FULTON, Mo. – During a talk last week at the lecture series made famous by Winston Churchill’s “Iron Curtain” speech, U.S. Sen. Bernie Sanders stressed multilateralism, diplomacy and themes of social justice as he laid out his vision of American foreign policy.

“The goal is not for the United States to dominate the world. Nor, on the other hand, is our goal to withdraw from the international community and shirk our responsibilities under the banner of ‘America First,’ ” Sanders, 76, told a packed auditorium during his Sept. 21 address at Westminster College, which was frequently interrupted by enthusiastic applause. “Our goal should be global engagement based on partnership, rather than dominance.”

Sanders, I-Vt., who is Jewish, became a hero to many American progressives during his energetic but unsuccessful run for the Democratic presidential nomination last year against former Secretary of State Hillary Clinton. His name is mentioned as a potential challenger to President Donald Trump in 2020.

His remarks this week were delivered as part of the John Findley Green Foundation lecture, an event that began in 1936 and gained international notoriety for this small mid-Missouri campus 10 years later when Churchill coined his now-iconic metaphor for Russian Cold War domination of Eastern Europe. Since then, the Green lecture has attracted big names in international affairs, including several former American presidents, ex-British Prime Minister Margaret Thatcher and one-time Soviet leader Mikhail Gorbachev.

Sanders, quoting figures from President Dwight D. Eisenhower to the prophet Isaiah, inveighed against increased defense spending and cautioned against military solutions to international problems.

“As the wealthiest and most powerful nation on earth, we have got to help lead the struggle to defend and expand a rules-based international order in which law, not might, makes right,” Sanders said. “We must offer people a vision that one day, maybe not in our lifetimes, but one day in the future, human beings on this planet will live in a world where international conflicts will be resolved peacefully, not by mass murder.”

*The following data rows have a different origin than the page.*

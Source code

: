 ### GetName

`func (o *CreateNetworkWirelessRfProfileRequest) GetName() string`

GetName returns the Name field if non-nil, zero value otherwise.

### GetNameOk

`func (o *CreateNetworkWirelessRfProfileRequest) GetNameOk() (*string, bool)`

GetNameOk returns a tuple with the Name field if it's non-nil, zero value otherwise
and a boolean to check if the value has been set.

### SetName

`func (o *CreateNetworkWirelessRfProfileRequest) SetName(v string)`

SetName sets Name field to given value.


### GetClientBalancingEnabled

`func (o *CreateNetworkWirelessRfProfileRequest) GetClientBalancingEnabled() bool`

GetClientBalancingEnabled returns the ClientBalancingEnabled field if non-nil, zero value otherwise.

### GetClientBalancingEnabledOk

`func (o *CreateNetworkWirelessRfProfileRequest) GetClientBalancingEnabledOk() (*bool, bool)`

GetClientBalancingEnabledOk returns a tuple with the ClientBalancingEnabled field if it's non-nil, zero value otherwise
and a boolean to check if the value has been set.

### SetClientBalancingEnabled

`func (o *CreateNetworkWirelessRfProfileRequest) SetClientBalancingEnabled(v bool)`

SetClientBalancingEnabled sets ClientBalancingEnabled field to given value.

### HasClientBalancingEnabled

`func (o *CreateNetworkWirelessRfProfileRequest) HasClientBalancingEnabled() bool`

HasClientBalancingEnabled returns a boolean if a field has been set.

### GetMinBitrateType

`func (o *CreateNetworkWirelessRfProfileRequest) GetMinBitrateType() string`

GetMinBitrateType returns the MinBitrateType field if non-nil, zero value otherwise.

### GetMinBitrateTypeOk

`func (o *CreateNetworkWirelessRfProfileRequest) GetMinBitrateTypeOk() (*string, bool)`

Sanders pushed a cooperative approach to international relations and rejected the idea that the United States should enforce a “benevolent global hegemony.” Citing examples from South Vietnam to Chile to Iraq, he said that American administrations have too often resorted to installing or supporting questionable foreign regimes for short-term gain without regard to long-term costs.

Sanders strongly endorsed the nuclear deal with Iran and suggested a similar model for dealing with North Korea. Trump has raised the possibility of withdrawing from the Iran nuclear agreement, which Sanders said would be a “serious mistake.”

“Not only would this potentially free Iran from the limits placed on its nuclear program, it would irreparably harm the United States’ ability to negotiate future nonproliferation agreements,” Sanders said. “Why would any country in the world sign such an agreement with the United States if they knew that a reckless president and an irresponsible Congress might simply discard that agreement a few years later?”

He also had harsh words for Trump on Russia, chiding the president for failing to mention alleged interference by Russian leader Vladimir Putin in the 2016 election that brought the real-estate mogul to power.

“Today, I say to Mr. Putin: We will not allow you to undermine American democracy or democracies around the world,” Sanders said. “In fact, our goal is to not only strengthen American democracy, but to work in solidarity with supporters of democracy all over the globe, including in Russia. In the struggle of democracy versus authoritarianism, we intend to win.”

Endorsing nonmilitary foreign aid as a means of extending American influence, Sanders said that American foreign policy successes should be modeled after initiatives such as the Marshall Plan. That effort rebuilt post-WWII Germany rather than punishing it, as the Allies had done in the wake of the First World War, a move some historians feel created a fertile environment for the later rise of Adolf Hitler.

Sanders also tied foreign affairs to domestic issues including budget priorities, economic policy, global warming and current debate over the treatment of African-Americans by police.  He said America must practice the virtues of democracy and justice at home if its promotion of these ideas abroad are to be taken seriously.

“That means continuing the struggle to end racism, sexism, xenophobia and homophobia here in the United States and making it clear that when people in America march on our streets as neo-Nazis or white supremacists or anti-Semites, we have no ambiguity in condemning everything they stand for,” he said. “There are no two sides on that issue.”

Noting a sister city program he began while mayor of Burlington, Vt., he said that interactions between individuals from different nations is an effective tool in promoting healthy foreign affairs.

“Hatred and wars are often based on fear and ignorance,” Sanders said. “The way to defeat this ignorance and diminish this fear is through meeting with others and understanding the way they see the world. Good foreign policy means building people-to-people relationships.”